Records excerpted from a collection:
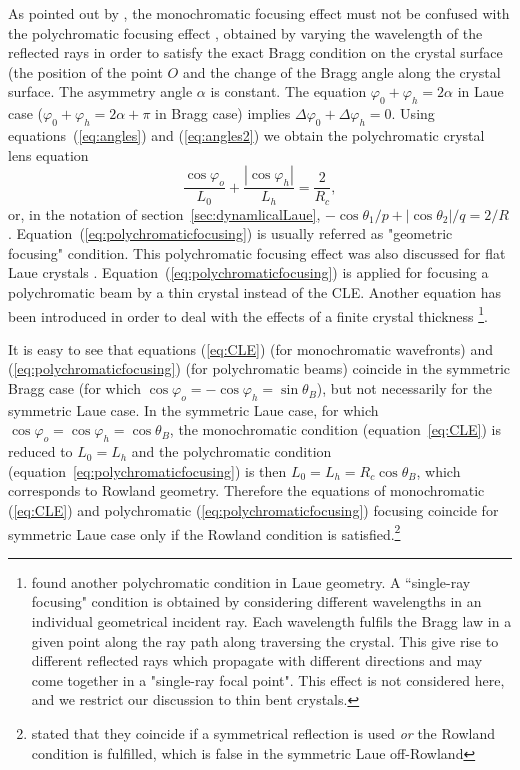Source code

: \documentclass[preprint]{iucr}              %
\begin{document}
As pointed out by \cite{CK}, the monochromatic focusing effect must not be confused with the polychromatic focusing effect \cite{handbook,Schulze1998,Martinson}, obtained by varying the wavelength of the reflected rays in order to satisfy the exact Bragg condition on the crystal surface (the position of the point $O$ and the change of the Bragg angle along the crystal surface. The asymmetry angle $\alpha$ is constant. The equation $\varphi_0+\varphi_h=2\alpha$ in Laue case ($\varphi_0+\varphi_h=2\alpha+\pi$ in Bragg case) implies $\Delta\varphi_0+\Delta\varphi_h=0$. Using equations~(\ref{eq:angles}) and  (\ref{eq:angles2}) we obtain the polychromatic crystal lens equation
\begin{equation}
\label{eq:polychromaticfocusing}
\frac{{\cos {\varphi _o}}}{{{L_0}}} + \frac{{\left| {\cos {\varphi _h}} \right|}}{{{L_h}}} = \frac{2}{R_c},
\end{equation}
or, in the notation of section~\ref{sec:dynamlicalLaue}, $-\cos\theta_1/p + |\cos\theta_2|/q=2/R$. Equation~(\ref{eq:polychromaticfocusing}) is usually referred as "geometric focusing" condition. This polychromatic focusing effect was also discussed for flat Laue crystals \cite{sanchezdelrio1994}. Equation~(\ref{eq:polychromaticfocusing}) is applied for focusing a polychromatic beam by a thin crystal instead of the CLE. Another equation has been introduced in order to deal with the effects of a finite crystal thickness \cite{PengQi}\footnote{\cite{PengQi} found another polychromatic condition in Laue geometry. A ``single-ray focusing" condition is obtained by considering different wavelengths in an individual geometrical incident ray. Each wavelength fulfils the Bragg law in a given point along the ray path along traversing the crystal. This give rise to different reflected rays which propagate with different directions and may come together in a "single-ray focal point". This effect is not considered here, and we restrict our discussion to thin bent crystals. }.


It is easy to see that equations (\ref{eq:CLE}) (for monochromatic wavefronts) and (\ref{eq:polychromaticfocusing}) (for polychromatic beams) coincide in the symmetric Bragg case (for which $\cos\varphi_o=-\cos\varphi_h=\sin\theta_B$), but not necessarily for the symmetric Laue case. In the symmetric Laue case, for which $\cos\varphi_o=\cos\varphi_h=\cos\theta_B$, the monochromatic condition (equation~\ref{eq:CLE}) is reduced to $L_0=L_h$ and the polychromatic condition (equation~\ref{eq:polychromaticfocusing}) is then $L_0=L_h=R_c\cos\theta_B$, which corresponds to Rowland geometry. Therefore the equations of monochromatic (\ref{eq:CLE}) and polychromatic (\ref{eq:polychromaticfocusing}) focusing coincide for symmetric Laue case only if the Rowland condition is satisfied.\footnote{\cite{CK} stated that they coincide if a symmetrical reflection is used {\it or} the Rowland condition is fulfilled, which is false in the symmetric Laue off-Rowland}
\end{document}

#### What needs to be done:
Could you copy each line above exactly as written, minus any pictures?

#### Exercise result:
Source code

: \documentclass[preprint]{iucr}              %
\begin{document}
As pointed out by \cite{CK}, the monochromatic focusing effect must not be confused with the polychromatic focusing effect \cite{handbook,Schulze1998,Martinson}, obtained by varying the wavelength of the reflected rays in order to satisfy the exact Bragg condition on the crystal surface (the position of the point $O$ and the change of the Bragg angle along the crystal surface. The asymmetry angle $\alpha$ is constant. The equation $\varphi_0+\varphi_h=2\alpha$ in Laue case ($\varphi_0+\varphi_h=2\alpha+\pi$ in Bragg case) implies $\Delta\varphi_0+\Delta\varphi_h=0$. Using equations~(\ref{eq:angles}) and  (\ref{eq:angles2}) we obtain the polychromatic crystal lens equation
\begin{equation}
\label{eq:polychromaticfocusing}
\frac{{\cos {\varphi _o}}}{{{L_0}}} + \frac{{\left| {\cos {\varphi _h}} \right|}}{{{L_h}}} = \frac{2}{R_c},
\end{equation}
or, in the notation of section~\ref{sec:dynamlicalLaue}, $-\cos\theta_1/p + |\cos\theta_2|/q=2/R$. Equation~(\ref{eq:polychromaticfocusing}) is usually referred as "geometric focusing" condition. This polychromatic focusing effect was also discussed for flat Laue crystals \cite{sanchezdelrio1994}. Equation~(\ref{eq:polychromaticfocusing}) is applied for focusing a polychromatic beam by a thin crystal instead of the CLE. Another equation has been introduced in order to deal with the effects of a finite crystal thickness \cite{PengQi}\footnote{\cite{PengQi} found another polychromatic condition in Laue geometry. A ``single-ray focusing" condition is obtained by considering different wavelengths in an individual geometrical incident ray. Each wavelength fulfils the Bragg law in a given point along the ray path along traversing the crystal. This give rise to different reflected rays which propagate with different directions and may come together in a "single-ray focal point". This effect is not considered here, and we restrict our discussion to thin bent crystals. }.


It is easy to see that equations (\ref{eq:CLE}) (for monochromatic wavefronts) and (\ref{eq:polychromaticfocusing}) (for polychromatic beams) coincide in the symmetric Bragg case (for which $\cos\varphi_o=-\cos\varphi_h=\sin\theta_B$), but not necessarily for the symmetric Laue case. In the symmetric Laue case, for which $\cos\varphi_o=\cos\varphi_h=\cos\theta_B$, the monochromatic condition (equation~\ref{eq:CLE}) is reduced to $L_0=L_h$ and the polychromatic condition (equation~\ref{eq:polychromaticfocusing}) is then $L_0=L_h=R_c\cos\theta_B$, which corresponds to Rowland geometry. Therefore the equations of monochromatic (\ref{eq:CLE}) and polychromatic (\ref{eq:polychromaticfocusing}) focusing coincide for symmetric Laue case only if the Rowland condition is satisfied.\footnote{\cite{CK} stated that they coincide if a symmetrical reflection is used {\it or} the Rowland condition is fulfilled, which is false in the symmetric Laue off-Rowland}
\end{document}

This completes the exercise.